Nei vari ruoli di governo che si ritrovò a ricoprire, Churchill dimostrò per esempio di non avere timore di usare la forza per mantenere l’ordine pubblico. Durante i disordini in Irlanda del 1919, appoggiò una serie di formazioni paramilitari che divennero in breve famose per la loro brutalità. In un’altra occasione, nel 1911, quando era ministro dell’Interno, partecipò in prima persona all’assedio di un edificio in cui si erano barricati alcuni anarchici e diede ordine ai pompieri di non spegnere l’incendio sviluppato nella casa fino a che gli occupanti non si fossero arresi.

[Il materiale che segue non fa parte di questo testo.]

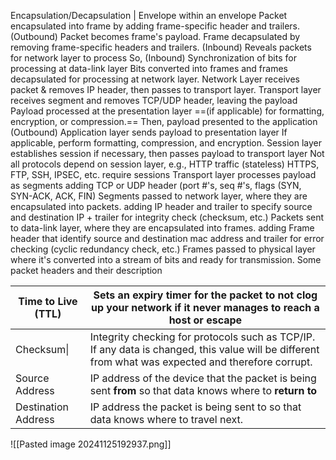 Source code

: Encapsulation/Decapsulation | Envelope within an envelope 
	Packet encapsulated into frame by adding frame-specific header and trailers. (Outbound)
	Packet becomes frame's payload. 
	Frame decapsulated by removing frame-specific headers and trailers. (Inbound)
		Reveals packets for network layer to process 
So, 
	(Inbound)
		Synchronization of bits for processing at data-link layer
		Bits converted into frames and frames decapsulated for processing at network layer. 
		Network Layer receives packet & removes IP header, then passes to transport layer. 
		Transport layer receives segment and removes TCP/UDP header, leaving the payload 
		Payload processed at the presentation layer ==(if applicable) for formatting, encryption, or compression.==
		Then, payload presented to the application 
	(Outbound)
		Application layer sends payload to presentation layer 
		If applicable, perform formatting, compression, and encryption.
		Session layer establishes session if necessary, then passes payload to transport layer 
			Not all protocols depend on session layer, e.g., HTTP traffic (stateless) 
				HTTPS, FTP, SSH, IPSEC, etc. require sessions 
		Transport layer processes payload as segments
			adding TCP or UDP header (port #'s, seq #'s, flags (SYN, SYN-ACK, ACK, FIN)
		Segments passed to network layer, where they are encapsulated into packets. 
			adding IP header and trailer to specify source and destination IP + trailer for integrity check (checksum, etc.) 
		Packets sent to data-link layer, where they are encapsulated into frames.
			adding Frame header that identify source and destination mac address and trailer for error checking (cyclic redundancy check, etc.)
		Frames passed to physical layer where it's converted into a stream of bits and ready for transmission. 
Some packet headers and their description 

| Time to Live (TTL)  | Sets an expiry timer for the packet to not clog up your network if it never manages to reach a host or escape                                       |
| ------------------- | --------------------------------------------------------------------------------------------------------------------------------------------------- |
| Checksum\|          | Integrity checking for protocols such as TCP/IP. If any data is changed, this value will be different from what was expected and therefore corrupt. |
| Source Address      | IP address of the device that the packet is being sent **from** so that data knows where to **return to**                                           |
| Destination Address | IP address the packet is being sent to so that data knows where to travel next.<br>                                                                 |
![[Pasted image 20241125192937.png]]

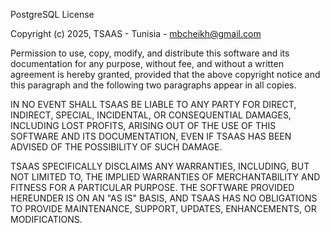 PostgreSQL License

Copyright (c) 2025, TSAAS - Tunisia - mbcheikh@gmail.com

Permission to use, copy, modify, and distribute this software and its
documentation for any purpose, without fee, and without a written agreement is
hereby granted, provided that the above copyright notice and this paragraph
and the following two paragraphs appear in all copies.

IN NO EVENT SHALL TSAAS BE LIABLE TO ANY PARTY FOR
DIRECT, INDIRECT, SPECIAL, INCIDENTAL, OR CONSEQUENTIAL DAMAGES, INCLUDING
LOST PROFITS, ARISING OUT OF THE USE OF THIS SOFTWARE AND ITS DOCUMENTATION,
EVEN IF TSAAS HAS BEEN ADVISED OF THE POSSIBILITY OF
SUCH DAMAGE.

TSAAS SPECIFICALLY DISCLAIMS ANY WARRANTIES, INCLUDING,
BUT NOT LIMITED TO, THE IMPLIED WARRANTIES OF MERCHANTABILITY AND FITNESS FOR
A PARTICULAR PURPOSE. THE SOFTWARE PROVIDED HEREUNDER IS ON AN "AS IS" BASIS,
AND TSAAS HAS NO OBLIGATIONS TO PROVIDE MAINTENANCE,
SUPPORT, UPDATES, ENHANCEMENTS, OR MODIFICATIONS. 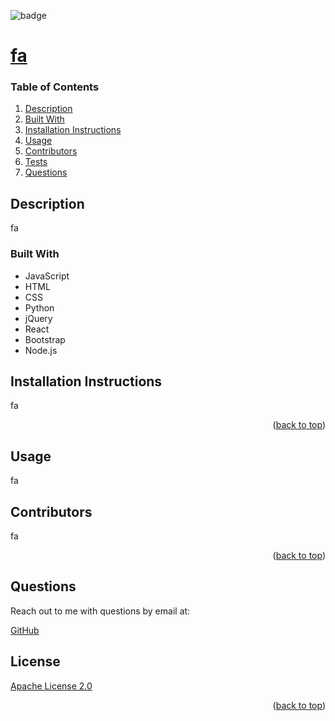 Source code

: 
<div id="top"></div>

![badge](https://img.shields.io/badge/license-Apache%20License%202.0-blue)

# [fa](fa)

### Table of Contents

1. [Description](#description)
2. [Built With](#built-with)
3. [Installation Instructions](#installation-instructions)
4. [Usage](#usage)
5. [Contributors](#contributors)
6. [Tests](#tests)
7. [Questions](#questions)

## Description

fa

### Built With


* JavaScript
* HTML
* CSS
* Python
* jQuery
* React
* Bootstrap
* Node.js 

## Installation Instructions

fa

<p align="right">(<a href="#top">back to top</a>)</p>

## Usage

fa

## Contributors

fa

<p align="right">(<a href="#top">back to top</a>)</p>



## Questions

Reach out to me with questions by email at:
<fa>

[GitHub](https://github.com/fa)


## License

[Apache License 2.0](https://spdx.org/licenses/Apache-2.0.html)


<p align="right">(<a href="#top">back to top</a>)</p>
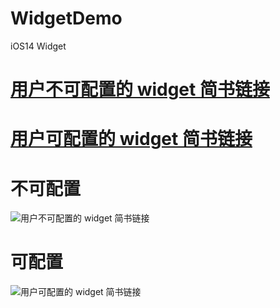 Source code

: # WidgetDemo


iOS14 Widget

# [用户不可配置的 widget 简书链接](https://www.jianshu.com/p/84c180963ac6)
# [用户可配置的 widget 简书链接](https://www.jianshu.com/p/029c85bdf16b)


# 不可配置
![用户不可配置的 widget 简书链接](https://upload-images.jianshu.io/upload_images/2331323-126d13797dd4e2de.jpeg?imageMogr2/auto-orient/strip%7CimageView2/2/w/1240)

# 可配置
![用户可配置的 widget 简书链接](https://upload-images.jianshu.io/upload_images/2331323-196fcdf3f96e1360.JPEG?imageMogr2/auto-orient/strip%7CimageView2/2/w/1240)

Churchill dimostrò anche di non essere molto sensibile nei confronti delle sofferenze delle popolazioni civili. Ad esempio, durante la Seconda guerra mondiale, non badò più di tanto alla devastante carestia che colpì l’India e diede parte della colpa di quello che stava succedendo agli stessi indiani. In quegli anni continuò a dare il suo appoggio alla campagna di bombardamento della popolazione civile tedesca, giustificando la distruzione di città come Amburgo e Dresda in cui, nello spazio di poche ore, decine di migliaia di tedeschi rimasero uccisi. Fu sempre un sostenitore dell’Impero britannico e delle sue colonie. Nell’ultima e più oscura parte della sua carriera cercò inutilmente di opporsi ai movimenti di indipendenza che stavano nascendo in tutto l’Impero. In quegli anni pronunciò un’altra delle sue frasi più famose: «Non assisterò allo smembramento dell’Impero». Quando morì, dieci anni dopo, l’era delle colonie era finita e l’Impero britannico aveva oramai cessato di esistere.